Category Archives: Life Lessons

Archery teaches lessons that are for life as well

Bibliography. ? Whut’s thet?

A list.  A bibliography is a kind of list, a summary, of reference materials wherein you can find gems of value, of wisdom to help you on your path to where you wish to go.  Here is a list of some of the books a coach might benefit from, though certainly not all.

I am a reader. I have read with a great appetite since an early age.  Taking an Evelyn Wood speed reading course at 14 did not hurt, either.  Growing up with a great public library nearby and a paperback novel displayrack full of books (for free for me) in my dad’s drug store was a distinct advantage as well.  OK.  so I read A LOT.  I’ve got more than 200 books on Kindle for calendar year 2012 as I write this on 12-23-2012 (23-12-2012 for my backwards English friends<G>).

Herein I am going to try to summarize some of the readings I have that have helped me to be a better coach, a better team leader, a better person.  Where I can recall, I’ll credit the person that brought me into contact with the book – the wiser person who told me, “you should read this”…

First, Tom Parrish told me to read “Golf is Not A Game of Perfect” at a time when I was struggling with how to get my daughter to a higher level of consistency.  I was worried about her occasional fliers (all archers will have these as they are developing – 5 great arrows and then one amongst them will be off in the blue instead of the gold/red ).  Tom told me something like, “ignore the parts about the sand traps, and the laying-up, substitute the word “archery” anytime the word “golf” appears.  He was right.  It is a superb educational book on the mental aspects of trying to put the itty-bitty pointy stick into the tiny target 76 yards away with some consistency.  Author is Rotello and here is the Amazon Link to the book.

I thought for a long time that Malcom Gladwell was some exotic, immensely intelligent, doctoral psychologist.  His books are literally THAT good.  I think early on that Tom Barker turned me on to this author.  This is amusing, as Gladwell is a “noo york jew liberal”, and Tom is not.  But Gladwell, a “mere” New York Times reporter,  weaves together again and again in his book, fundamental facts from a host of different sources and creates a tightly-woven rug that can hold water.  I read everything he writes, and I am the better person and coach for it.  Some are truly better than others, of course.  Thank you, Tom!

The Tipping Point: How Little Things Can Make a Big Difference.
What the Dog Saw and Other Adventures
Outliers: The Story of Success
Blink: The Power of Thinking Without Thinking
Of these, I love Outliers the best because I have always felt myself as something of an outlier. :)
I do dare you to read any of these and not come out of the book with a sense of increased wisdom, power to effect positive change in your athlete, and a different perspective on how to approach your calling.  This author has been passed around between coaches so much that it’s hard to know for sure who first zeroed in on how apt his writings are for the archery coach, but Tom certainly deserves my thanks.

Fixing My Gaze: A Scientist’s Journey Into Seeing in Three Dimensions, by Susan Barry.
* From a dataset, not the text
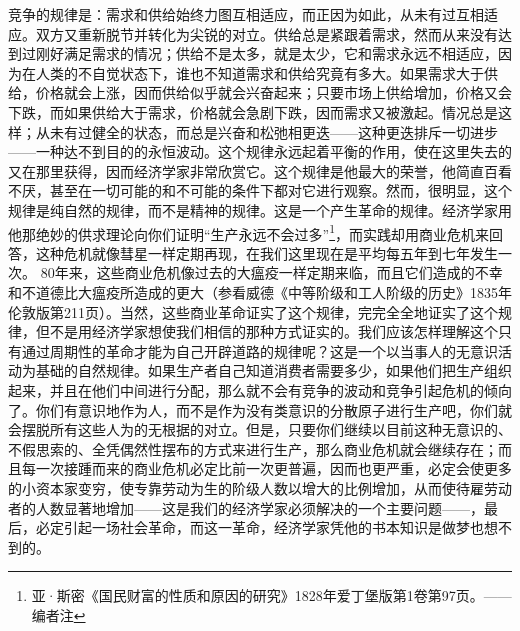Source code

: \documentclass[a4paper,twoside,12pt]{ctexart}
\begin{document}
竞争的规律是：需求和供给始终力图互相适应，而正因为如此，从未有过互相适应。双方又重新脱节并转化为尖锐的对立。供给总是紧跟着需求，然而从来没有达到过刚好满足需求的情况；供给不是太多，就是太少，它和需求永远不相适应，因为在人类的不自觉状态下，谁也不知道需求和供给究竟有多大。如果需求大于供给，价格就会上涨，因而供给似乎就会兴奋起来；只要市场上供给增加，价格又会下跌，而如果供给大于需求，价格就会急剧下跌，因而需求又被激起。情况总是这样；从未有过健全的状态，而总是兴奋和松弛相更迭——这种更迭排斥一切进步——一种达不到目的的永恒波动。这个规律永远起着平衡的作用，使在这里失去的又在那里获得，因而经济学家非常欣赏它。这个规律是他最大的荣誉，他简直百看不厌，甚至在一切可能的和不可能的条件下都对它进行观察。然而，很明显，这个规律是纯自然的规律，而不是精神的规律。这是一个产生革命的规律。经济学家用他那绝妙的供求理论向你们证明“生产永远不会过多”\footnote{亚·斯密《国民财富的性质和原因的研究》1828年爱丁堡版第1卷第97页。——编者注}，而实践却用商业危机来回答，这种危机就像彗星一样定期再现，在我们这里现在是平均每五年到七年发生一次。 80年来，这些商业危机像过去的大瘟疫一样定期来临，而且它们造成的不幸和不道德比大瘟疫所造成的更大（参看威德《中等阶级和工人阶级的历史》1835年伦敦版第211页）。当然，这些商业革命证实了这个规律，完完全全地证实了这个规律，但不是用经济学家想使我们相信的那种方式证实的。我们应该怎样理解这个只有通过周期性的革命才能为自己开辟道路的规律呢？这是一个以当事人的无意识活动为基础的自然规律。如果生产者自己知道消费者需要多少，如果他们把生产组织起来，并且在他们中间进行分配，那么就不会有竞争的波动和竞争引起危机的倾向了。你们有意识地作为人，而不是作为没有类意识的分散原子进行生产吧，你们就会摆脱所有这些人为的无根据的对立。但是，只要你们继续以目前这种无意识的、不假思索的、全凭偶然性摆布的方式来进行生产，那么商业危机就会继续存在；而且每一次接踵而来的商业危机必定比前一次更普遍，因而也更严重，必定会使更多的小资本家变穷，使专靠劳动为生的阶级人数以增大的比例增加，从而使待雇劳动者的人数显著地增加——这是我们的经济学家必须解决的一个主要问题——，最后，必定引起一场社会革命，而这一革命，经济学家凭他的书本知识是做梦也想不到的。
\end{document}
As I have said in earlier blogs, she reveals (to me, at least) a way to get a huge percent improvement in performance by training a set of muscles that no archery coach has ever attempted before.  Teach the muscles of the eye to respond faster and more accurately and with more range of motion and you’ll have reached the outer limits of performance.  You think *nothing* of teach your athletes to do the same with their biceps, triceps, lats, and especially their trapezius set, why not with their ocular muscles?  jeez, this ain’t rocket science!  Ask any special-trained optometrist (NOT opthalmalolgist!).  Who told me to read this? NO ONE.  I have met only disdain and dismissal for my insight regarding the potential for training the muscles of the eyes in like manner to how all other muscles of the body are trained.  Someday I will be vindicated, unfortunately I fear it will not be because the US archery team is demonstrating a renewed potential best because of it – some other country will do this first.
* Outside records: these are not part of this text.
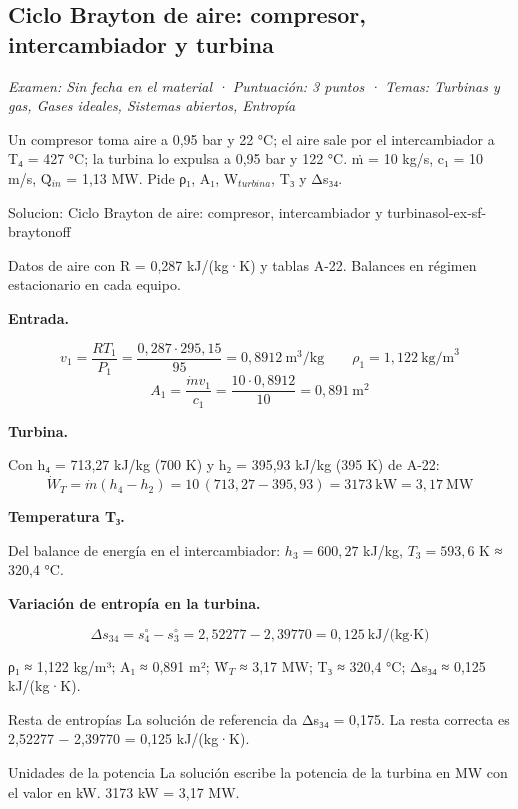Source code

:\documentclass[11pt,a4paper]{article}
\begin{document}
\subsection{Ciclo Brayton de aire: compresor, intercambiador y turbina}
\noindent\textit{Examen: Sin fecha en el material · Puntuación: 3 puntos · Temas: Turbinas y gas, Gases ideales, Sistemas abiertos, Entropía}\par\medskip

Un compresor toma aire a 0,95 bar y 22 °C; el aire sale por el intercambiador a T₄ = 427 °C; la turbina lo expulsa a 0,95 bar y 122 °C. ṁ = 10 kg/s, c₁ = 10 m/s, Q̇$_{in}$ = 1,13 MW. Pide ρ₁, A₁, W$_{turbina}$, T₃ y Δs₃₄.

\begin{ocg}{Solucion: Ciclo Brayton de aire: compresor, intercambiador y turbina}{sol-ex-sf-brayton}{off}
\begin{antesbox}
Datos de aire con R = 0,287 kJ/(kg·K) y tablas A-22. Balances en régimen estacionario en cada equipo.
\end{antesbox}

\par\medskip\noindent\textbf{Entrada.}\par
\[v_1 = \frac{RT_1}{P_1} = \frac{0{,}287\cdot 295{,}15}{95} = 0{,}8912\ \text{m}^3/\text{kg} \qquad \rho_1 = 1{,}122\ \text{kg/m}^3\]   \[A_1 = \frac{\dot m v_1}{c_1} = \frac{10\cdot 0{,}8912}{10} = 0{,}891\ \text{m}^2\]

\par\medskip\noindent\textbf{Turbina.}\par
Con h₄ = 713,27 kJ/kg (700 K) y h₂ = 395,93 kJ/kg (395 K) de A-22:  \[\dot W_T = \dot m(h_4 - h_2) = 10\,(713{,}27 - 395{,}93) = 3173\ \text{kW} = 3{,}17\ \text{MW}\]

\par\medskip\noindent\textbf{Temperatura T₃.}\par
Del balance de energía en el intercambiador:  $h_3 = 600{,}27$  kJ/kg,  $T_3 = 593{,}6$  K ≈ 320,4 °C.

\par\medskip\noindent\textbf{Variación de entropía en la turbina.}\par
\[\Delta s_{34} = s^\circ_4 - s^\circ_3 = 2{,}52277 - 2{,}39770 = 0{,}125\ \text{kJ/(kg·K)}\]

\begin{resbox}
ρ₁ ≈ 1,122 kg/m³; A₁ ≈ 0,891 m²; Ẇ$_{T}$ ≈ 3,17 MW; T₃ ≈ 320,4 °C; Δs₃₄ ≈ 0,125 kJ/(kg·K).
\end{resbox}

\begin{ojobox}{Resta de entropías}
La solución de referencia da Δs₃₄ = 0,175. La resta correcta es 2,52277 − 2,39770 = 0,125 kJ/(kg·K).
\end{ojobox}

\begin{ojobox}{Unidades de la potencia}
La solución escribe la potencia de la turbina en MW con el valor en kW. 3173 kW = 3,17 MW.
\end{ojobox}

\hspace{0pt}\end{ocg}
\end{document}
You should never, ever, again mention the phrase “target panic”.  It is a stupid phrase and lacking in accuracy and truthfulness.  Instead, you will find you have to deal with “shot choke” or “hesitancy” in your elite athlete.  Beginner athletes never get this.  Only excellent archers find a plateau where their frontal cortex reactivates, overloads, and blocks the action that SHOULD be an entirely autonomous function.   To help you understand why this is more of a choking sensation than a panic situation, please read
CHOKE, by Sian Beilock.  Read it twice.  And quit planting the seeds of destruction by using the phrase target panic.
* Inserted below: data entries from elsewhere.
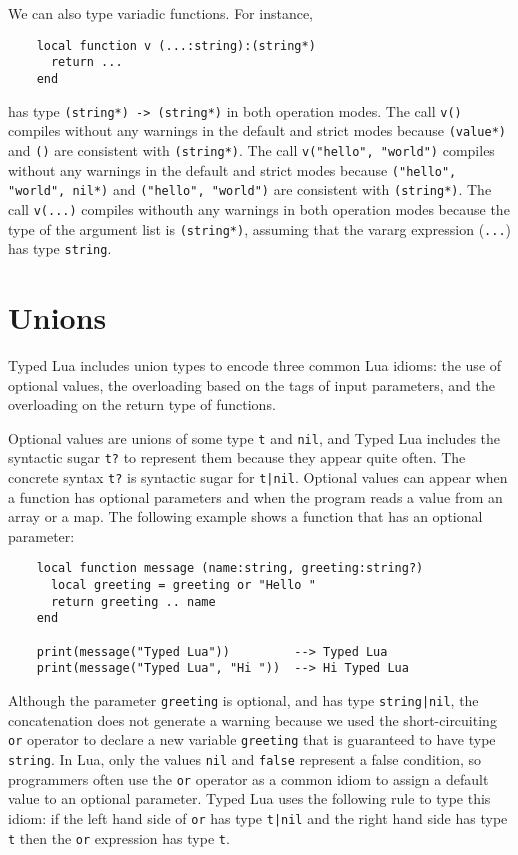 We can also type variadic functions.
For instance,
\begin{verbatim}
    local function v (...:string):(string*)
      return ...
    end
\end{verbatim}
has type \texttt{(string*) -> (string*)} in both operation modes.
The call \texttt{v()} compiles without any warnings in the default and
strict modes because \texttt{(value*)} and \texttt{()} are consistent
with \texttt{(string*)}.
The call \texttt{v("hello", "world")} compiles without any warnings
in the default and strict modes because \texttt{("hello", "world", nil*)}
and \texttt{("hello", "world")} are consistent with \texttt{(string*)}.
The call \texttt{v(...)} compiles withouth any warnings in both
operation modes because the type of the argument list is \texttt{(string*)},
assuming that the vararg expression (\texttt{...}) has type \texttt{string}.

\section{Unions}
\label{sec:unions}

Typed Lua includes union types to encode three common Lua idioms:
the use of optional values, the overloading based on the tags of
input parameters, and the overloading on the return type of functions.

Optional values are unions of some type \texttt{t} and \texttt{nil},
and Typed Lua includes the syntactic sugar \texttt{t?} to represent
them because they appear quite often.
The concrete syntax \texttt{t?} is syntactic sugar for \texttt{t|nil}.
Optional values can appear when a function has optional parameters
and when the program reads a value from an array or a map.
The following example shows a function that has an optional parameter:
\begin{verbatim}
    local function message (name:string, greeting:string?)
      local greeting = greeting or "Hello "
      return greeting .. name
    end

    print(message("Typed Lua"))         --> Typed Lua
    print(message("Typed Lua", "Hi "))  --> Hi Typed Lua
\end{verbatim}

Although the parameter \texttt{greeting} is optional, and has type
\texttt{string|nil}, the concatenation does not generate a warning
because we used the short-circuiting \texttt{or} operator to declare a
new variable \texttt{greeting} that is guaranteed to have type \texttt{string}. 
In Lua, only the values \texttt{nil} and \texttt{false} represent a
false condition, so programmers often use the \texttt{or} operator as a
common idiom to assign a default value to an optional parameter. 
Typed Lua uses the following rule to type this idiom: 
if the left hand side of \texttt{or} has type \texttt{t|nil} and
the right hand side has type \texttt{t} then the \texttt{or} expression has
type \texttt{t}.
Emotional Intelligence 2.0, by Travis Bradberry and Jean Greaves – the title pretty much implies all you need to know about why it is something you should learn from.

Talent Is Overrated: What Really Separates World-Class Performers from Everybody Else – by Geoff Colvin.   Puts lie to the notion that there are “overnight wonders” and “natural professionals”.  The 10,000 hour rule is a truth.  NO ONE EVER BECAME ELITE without myelinating their neural pathways properly over a period of thousands of hours of doing that “something to be great in”.  If that sentence doesn’t make sense to you, well, read the book and learn.  It is a fundamental truth that every coaching certification course I teach includes.  Bill Gates, the Beatles, Tiger Woods, Michael Phelps, Michael Jordan, you name the athlete, they ALL put in at least 10,000 hours of purposeful practice on their way to the top step.  If I had to choose only one book, this one would probably be it.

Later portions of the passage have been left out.